> **PROBLEM REQUIREMENTS**: The lines from the top of the material below through the line containing "## Environment Setup" are to be printed exactly, with pictures omitted.

> **RECORD SET**:
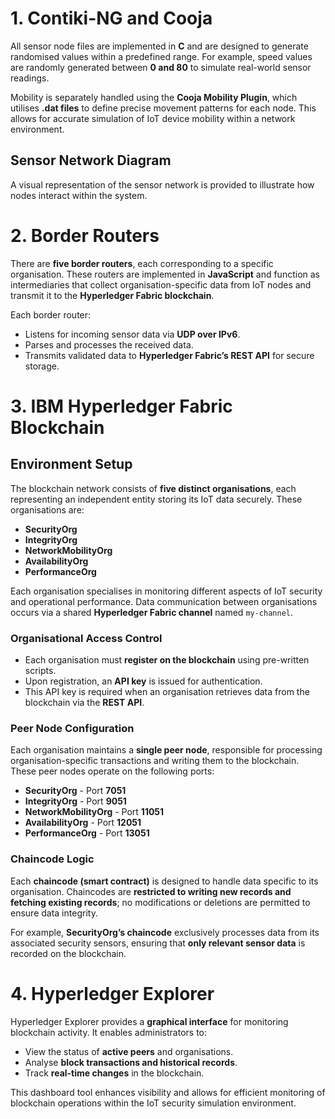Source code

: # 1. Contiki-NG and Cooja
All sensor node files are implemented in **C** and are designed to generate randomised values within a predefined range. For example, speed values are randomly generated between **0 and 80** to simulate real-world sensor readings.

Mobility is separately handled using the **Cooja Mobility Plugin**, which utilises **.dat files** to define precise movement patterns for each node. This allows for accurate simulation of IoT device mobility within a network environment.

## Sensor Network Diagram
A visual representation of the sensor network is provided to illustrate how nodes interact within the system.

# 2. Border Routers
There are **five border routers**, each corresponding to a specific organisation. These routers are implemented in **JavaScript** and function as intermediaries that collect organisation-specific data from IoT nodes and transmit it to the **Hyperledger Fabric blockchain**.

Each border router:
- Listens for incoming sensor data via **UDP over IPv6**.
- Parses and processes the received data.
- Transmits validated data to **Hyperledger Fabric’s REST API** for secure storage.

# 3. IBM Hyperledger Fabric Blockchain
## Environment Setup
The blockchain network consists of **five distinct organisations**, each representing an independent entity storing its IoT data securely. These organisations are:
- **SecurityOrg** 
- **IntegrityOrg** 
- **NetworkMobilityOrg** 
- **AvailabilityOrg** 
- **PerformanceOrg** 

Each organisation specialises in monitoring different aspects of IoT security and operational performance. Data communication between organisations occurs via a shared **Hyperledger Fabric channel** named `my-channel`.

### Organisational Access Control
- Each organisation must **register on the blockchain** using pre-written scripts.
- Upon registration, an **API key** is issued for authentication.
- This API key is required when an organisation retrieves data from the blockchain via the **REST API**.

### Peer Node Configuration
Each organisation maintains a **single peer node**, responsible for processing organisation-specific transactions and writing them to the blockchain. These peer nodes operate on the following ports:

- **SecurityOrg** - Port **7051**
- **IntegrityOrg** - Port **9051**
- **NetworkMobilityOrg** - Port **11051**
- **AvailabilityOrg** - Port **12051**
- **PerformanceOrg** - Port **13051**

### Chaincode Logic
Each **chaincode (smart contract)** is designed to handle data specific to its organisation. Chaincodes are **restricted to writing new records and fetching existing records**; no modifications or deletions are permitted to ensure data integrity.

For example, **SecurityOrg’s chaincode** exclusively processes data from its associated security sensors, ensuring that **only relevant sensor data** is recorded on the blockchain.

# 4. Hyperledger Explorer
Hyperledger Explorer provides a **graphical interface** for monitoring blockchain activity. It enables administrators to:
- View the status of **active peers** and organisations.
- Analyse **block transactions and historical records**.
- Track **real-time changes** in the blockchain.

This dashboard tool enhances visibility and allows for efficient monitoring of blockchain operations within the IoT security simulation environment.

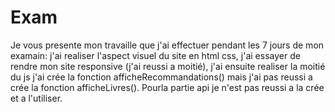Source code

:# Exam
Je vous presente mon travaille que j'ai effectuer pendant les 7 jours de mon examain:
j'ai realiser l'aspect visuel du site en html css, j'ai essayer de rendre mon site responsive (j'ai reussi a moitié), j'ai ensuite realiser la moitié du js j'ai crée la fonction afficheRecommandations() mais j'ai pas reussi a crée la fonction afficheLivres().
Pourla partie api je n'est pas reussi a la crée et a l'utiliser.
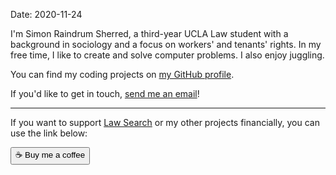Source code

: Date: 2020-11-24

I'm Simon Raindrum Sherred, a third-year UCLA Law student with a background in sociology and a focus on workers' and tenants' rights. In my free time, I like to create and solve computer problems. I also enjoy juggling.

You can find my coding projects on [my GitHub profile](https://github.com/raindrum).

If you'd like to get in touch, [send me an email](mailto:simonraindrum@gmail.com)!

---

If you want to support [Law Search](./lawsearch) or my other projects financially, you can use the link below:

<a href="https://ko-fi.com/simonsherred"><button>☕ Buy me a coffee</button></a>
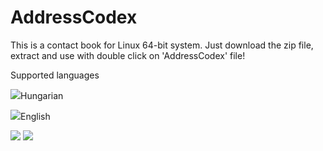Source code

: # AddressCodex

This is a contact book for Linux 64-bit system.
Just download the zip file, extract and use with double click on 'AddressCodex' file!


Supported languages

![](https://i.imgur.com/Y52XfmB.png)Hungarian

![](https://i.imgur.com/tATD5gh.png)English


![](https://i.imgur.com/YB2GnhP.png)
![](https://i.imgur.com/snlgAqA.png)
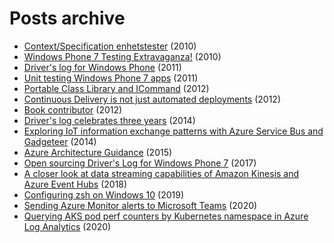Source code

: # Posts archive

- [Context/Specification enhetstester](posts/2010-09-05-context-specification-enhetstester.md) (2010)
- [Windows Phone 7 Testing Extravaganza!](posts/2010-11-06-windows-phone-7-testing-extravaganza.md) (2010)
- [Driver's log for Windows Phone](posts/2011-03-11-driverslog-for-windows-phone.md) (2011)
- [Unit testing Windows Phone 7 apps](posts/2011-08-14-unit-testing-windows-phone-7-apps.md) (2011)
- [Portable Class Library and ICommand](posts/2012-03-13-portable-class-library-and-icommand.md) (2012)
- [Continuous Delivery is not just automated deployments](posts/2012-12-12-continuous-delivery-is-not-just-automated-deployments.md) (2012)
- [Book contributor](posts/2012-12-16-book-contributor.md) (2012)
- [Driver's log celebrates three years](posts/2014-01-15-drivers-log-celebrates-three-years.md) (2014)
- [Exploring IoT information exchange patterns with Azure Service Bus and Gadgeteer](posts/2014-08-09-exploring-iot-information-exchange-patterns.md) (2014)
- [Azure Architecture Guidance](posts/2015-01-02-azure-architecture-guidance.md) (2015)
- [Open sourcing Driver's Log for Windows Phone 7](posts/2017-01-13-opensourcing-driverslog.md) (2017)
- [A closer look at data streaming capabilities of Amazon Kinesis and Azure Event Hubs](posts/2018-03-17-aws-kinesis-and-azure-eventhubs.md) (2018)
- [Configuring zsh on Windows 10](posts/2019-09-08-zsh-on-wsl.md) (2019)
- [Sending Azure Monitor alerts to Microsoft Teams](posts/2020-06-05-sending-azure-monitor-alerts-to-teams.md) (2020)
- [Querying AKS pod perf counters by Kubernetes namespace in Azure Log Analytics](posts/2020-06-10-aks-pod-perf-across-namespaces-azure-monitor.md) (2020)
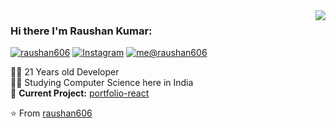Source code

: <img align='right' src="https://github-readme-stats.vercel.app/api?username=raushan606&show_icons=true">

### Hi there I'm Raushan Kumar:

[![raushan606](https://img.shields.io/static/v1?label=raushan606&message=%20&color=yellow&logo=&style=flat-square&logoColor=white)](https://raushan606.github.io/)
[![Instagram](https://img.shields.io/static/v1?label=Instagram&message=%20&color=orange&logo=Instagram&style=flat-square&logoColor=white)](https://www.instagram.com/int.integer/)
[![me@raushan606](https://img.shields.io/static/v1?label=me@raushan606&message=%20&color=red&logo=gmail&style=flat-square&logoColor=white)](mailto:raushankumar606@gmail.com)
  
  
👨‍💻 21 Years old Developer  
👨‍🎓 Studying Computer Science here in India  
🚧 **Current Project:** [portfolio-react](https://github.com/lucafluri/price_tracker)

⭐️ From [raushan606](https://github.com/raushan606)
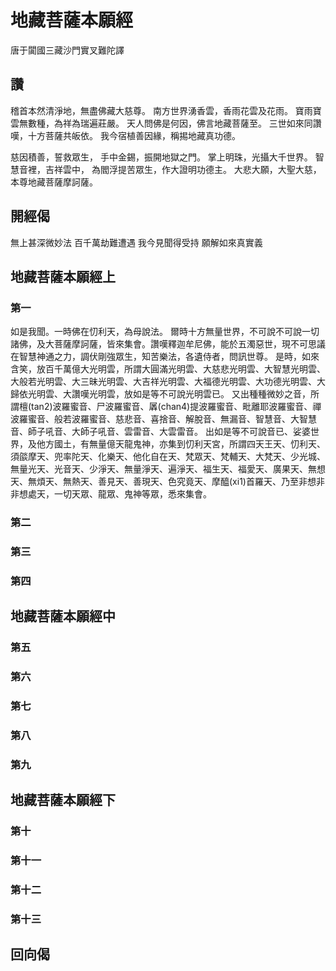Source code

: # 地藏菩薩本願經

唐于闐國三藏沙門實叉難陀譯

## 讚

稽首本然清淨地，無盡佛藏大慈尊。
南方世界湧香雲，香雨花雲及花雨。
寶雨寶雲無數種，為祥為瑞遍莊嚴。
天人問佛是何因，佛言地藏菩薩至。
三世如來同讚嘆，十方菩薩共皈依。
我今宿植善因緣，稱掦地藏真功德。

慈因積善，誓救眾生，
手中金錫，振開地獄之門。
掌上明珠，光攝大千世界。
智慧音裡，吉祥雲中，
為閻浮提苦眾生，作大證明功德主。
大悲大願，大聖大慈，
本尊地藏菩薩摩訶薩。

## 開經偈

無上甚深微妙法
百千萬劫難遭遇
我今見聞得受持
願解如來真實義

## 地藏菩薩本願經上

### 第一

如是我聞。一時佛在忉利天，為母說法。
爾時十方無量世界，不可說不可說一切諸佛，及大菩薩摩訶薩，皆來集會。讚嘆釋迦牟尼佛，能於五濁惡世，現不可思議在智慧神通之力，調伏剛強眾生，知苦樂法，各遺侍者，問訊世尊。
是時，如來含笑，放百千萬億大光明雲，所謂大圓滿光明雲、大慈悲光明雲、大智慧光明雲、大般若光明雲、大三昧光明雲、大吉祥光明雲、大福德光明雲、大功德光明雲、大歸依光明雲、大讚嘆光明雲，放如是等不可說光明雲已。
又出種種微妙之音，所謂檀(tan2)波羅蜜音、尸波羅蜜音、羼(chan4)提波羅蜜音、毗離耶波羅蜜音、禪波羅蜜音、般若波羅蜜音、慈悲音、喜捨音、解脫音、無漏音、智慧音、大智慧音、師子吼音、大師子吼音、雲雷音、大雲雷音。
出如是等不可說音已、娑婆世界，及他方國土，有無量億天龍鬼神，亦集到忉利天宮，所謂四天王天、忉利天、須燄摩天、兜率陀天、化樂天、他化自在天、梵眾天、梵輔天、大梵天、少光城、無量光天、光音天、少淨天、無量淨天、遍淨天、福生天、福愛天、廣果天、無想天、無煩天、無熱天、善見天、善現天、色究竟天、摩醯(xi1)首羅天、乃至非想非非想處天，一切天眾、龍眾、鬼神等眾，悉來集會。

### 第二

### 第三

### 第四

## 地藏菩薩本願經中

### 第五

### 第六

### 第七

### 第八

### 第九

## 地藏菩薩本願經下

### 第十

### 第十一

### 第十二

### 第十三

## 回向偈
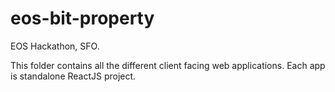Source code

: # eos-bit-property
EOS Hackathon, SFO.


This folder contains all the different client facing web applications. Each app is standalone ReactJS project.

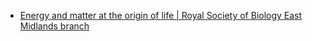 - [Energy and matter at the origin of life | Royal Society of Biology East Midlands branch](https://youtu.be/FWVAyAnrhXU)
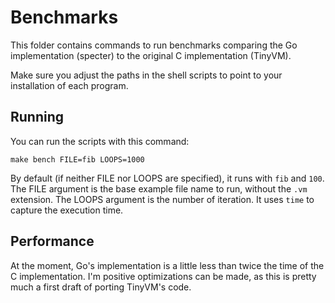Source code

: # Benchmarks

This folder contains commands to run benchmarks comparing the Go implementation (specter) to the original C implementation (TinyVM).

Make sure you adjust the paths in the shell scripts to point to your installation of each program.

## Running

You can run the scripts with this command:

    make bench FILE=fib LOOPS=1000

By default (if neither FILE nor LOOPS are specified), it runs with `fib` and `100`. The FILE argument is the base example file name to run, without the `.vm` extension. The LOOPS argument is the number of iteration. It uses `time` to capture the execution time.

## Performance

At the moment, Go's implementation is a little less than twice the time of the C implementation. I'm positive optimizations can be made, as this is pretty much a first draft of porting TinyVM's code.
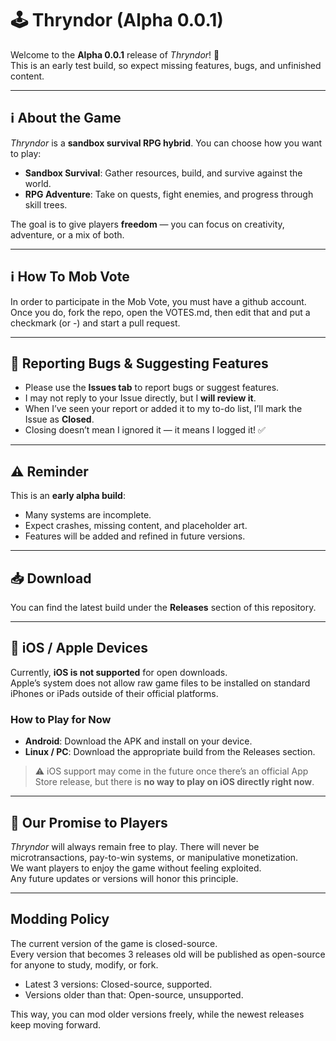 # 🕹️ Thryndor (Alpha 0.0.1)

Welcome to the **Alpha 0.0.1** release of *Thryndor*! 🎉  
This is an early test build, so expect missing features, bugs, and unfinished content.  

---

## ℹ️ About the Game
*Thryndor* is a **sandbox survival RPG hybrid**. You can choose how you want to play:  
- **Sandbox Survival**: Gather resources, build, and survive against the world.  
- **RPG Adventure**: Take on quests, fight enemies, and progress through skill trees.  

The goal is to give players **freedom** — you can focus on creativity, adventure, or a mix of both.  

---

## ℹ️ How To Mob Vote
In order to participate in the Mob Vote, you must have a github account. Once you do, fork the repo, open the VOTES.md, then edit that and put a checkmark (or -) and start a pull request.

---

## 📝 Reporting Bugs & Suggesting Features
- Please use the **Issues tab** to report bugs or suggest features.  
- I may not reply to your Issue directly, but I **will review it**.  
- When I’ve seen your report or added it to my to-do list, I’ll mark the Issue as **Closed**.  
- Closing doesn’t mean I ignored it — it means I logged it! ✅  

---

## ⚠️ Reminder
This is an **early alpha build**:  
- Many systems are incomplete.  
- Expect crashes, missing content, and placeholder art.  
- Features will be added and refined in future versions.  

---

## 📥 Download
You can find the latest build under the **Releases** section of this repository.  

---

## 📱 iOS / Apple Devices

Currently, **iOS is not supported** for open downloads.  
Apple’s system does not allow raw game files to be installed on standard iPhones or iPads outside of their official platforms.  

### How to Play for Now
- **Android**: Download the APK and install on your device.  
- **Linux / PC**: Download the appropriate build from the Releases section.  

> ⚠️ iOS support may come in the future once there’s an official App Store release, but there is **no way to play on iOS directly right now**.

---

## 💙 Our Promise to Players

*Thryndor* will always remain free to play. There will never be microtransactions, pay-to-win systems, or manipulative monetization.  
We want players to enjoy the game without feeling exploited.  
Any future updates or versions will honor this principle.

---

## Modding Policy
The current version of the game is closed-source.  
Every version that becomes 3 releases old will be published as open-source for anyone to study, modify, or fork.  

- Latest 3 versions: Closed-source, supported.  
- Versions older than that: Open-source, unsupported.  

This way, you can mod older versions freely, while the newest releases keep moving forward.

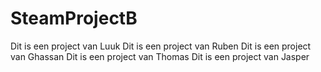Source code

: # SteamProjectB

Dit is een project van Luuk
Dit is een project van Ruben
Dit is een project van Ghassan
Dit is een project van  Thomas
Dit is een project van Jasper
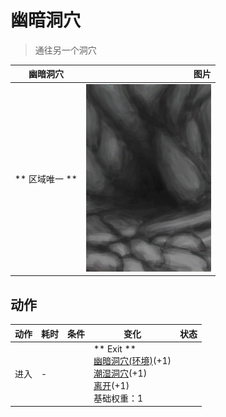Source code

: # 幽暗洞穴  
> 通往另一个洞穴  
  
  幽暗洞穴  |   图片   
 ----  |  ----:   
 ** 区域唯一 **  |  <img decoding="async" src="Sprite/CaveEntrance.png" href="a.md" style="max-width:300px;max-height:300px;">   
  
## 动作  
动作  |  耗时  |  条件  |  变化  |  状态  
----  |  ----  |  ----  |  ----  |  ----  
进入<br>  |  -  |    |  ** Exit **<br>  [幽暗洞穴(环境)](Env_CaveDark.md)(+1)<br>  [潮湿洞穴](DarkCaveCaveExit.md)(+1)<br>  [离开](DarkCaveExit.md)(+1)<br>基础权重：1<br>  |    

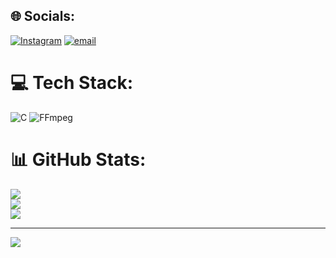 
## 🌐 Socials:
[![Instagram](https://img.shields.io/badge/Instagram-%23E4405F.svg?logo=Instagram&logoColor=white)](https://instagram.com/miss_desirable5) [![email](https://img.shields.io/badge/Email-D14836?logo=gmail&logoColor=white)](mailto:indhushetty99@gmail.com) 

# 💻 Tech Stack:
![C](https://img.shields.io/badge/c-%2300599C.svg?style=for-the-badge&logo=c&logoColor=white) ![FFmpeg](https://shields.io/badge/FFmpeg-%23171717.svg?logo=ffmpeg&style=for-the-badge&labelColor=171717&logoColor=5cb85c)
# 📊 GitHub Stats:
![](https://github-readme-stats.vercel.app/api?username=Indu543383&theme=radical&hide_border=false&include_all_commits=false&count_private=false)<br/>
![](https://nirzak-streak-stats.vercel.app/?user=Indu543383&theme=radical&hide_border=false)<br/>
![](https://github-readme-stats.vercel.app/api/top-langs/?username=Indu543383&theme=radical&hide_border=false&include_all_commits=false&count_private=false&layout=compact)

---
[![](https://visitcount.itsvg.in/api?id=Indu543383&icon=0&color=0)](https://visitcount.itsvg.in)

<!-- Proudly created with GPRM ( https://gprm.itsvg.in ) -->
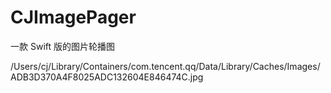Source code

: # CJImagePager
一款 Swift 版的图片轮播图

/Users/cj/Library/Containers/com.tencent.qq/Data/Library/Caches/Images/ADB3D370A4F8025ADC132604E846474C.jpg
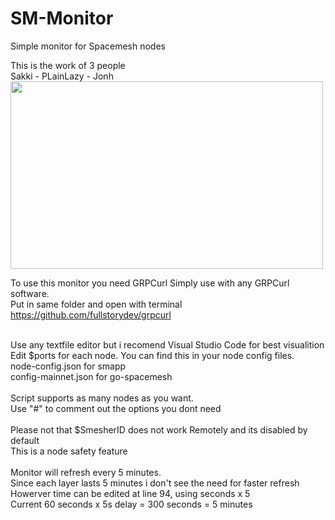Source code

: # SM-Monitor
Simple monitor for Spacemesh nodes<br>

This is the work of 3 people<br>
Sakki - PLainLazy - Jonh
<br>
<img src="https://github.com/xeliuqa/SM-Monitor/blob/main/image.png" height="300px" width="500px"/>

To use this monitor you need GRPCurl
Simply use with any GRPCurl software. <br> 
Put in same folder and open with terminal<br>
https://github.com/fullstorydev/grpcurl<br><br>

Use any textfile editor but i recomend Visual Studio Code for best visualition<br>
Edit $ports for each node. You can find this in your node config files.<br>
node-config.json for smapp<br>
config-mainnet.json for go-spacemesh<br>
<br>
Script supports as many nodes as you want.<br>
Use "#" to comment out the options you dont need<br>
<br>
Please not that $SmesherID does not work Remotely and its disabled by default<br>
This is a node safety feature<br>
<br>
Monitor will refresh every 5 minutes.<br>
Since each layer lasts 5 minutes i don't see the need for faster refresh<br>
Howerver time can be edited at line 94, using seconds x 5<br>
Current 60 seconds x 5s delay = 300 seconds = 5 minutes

> **TASK SOLUTION**:
Source code

: # 1. Contiki-NG and Cooja
All sensor node files are implemented in **C** and are designed to generate randomised values within a predefined range. For example, speed values are randomly generated between **0 and 80** to simulate real-world sensor readings.

Mobility is separately handled using the **Cooja Mobility Plugin**, which utilises **.dat files** to define precise movement patterns for each node. This allows for accurate simulation of IoT device mobility within a network environment.

## Sensor Network Diagram
A visual representation of the sensor network is provided to illustrate how nodes interact within the system.

# 2. Border Routers
There are **five border routers**, each corresponding to a specific organisation. These routers are implemented in **JavaScript** and function as intermediaries that collect organisation-specific data from IoT nodes and transmit it to the **Hyperledger Fabric blockchain**.

Each border router:
- Listens for incoming sensor data via **UDP over IPv6**.
- Parses and processes the received data.
- Transmits validated data to **Hyperledger Fabric’s REST API** for secure storage.

# 3. IBM Hyperledger Fabric Blockchain
## Environment Setup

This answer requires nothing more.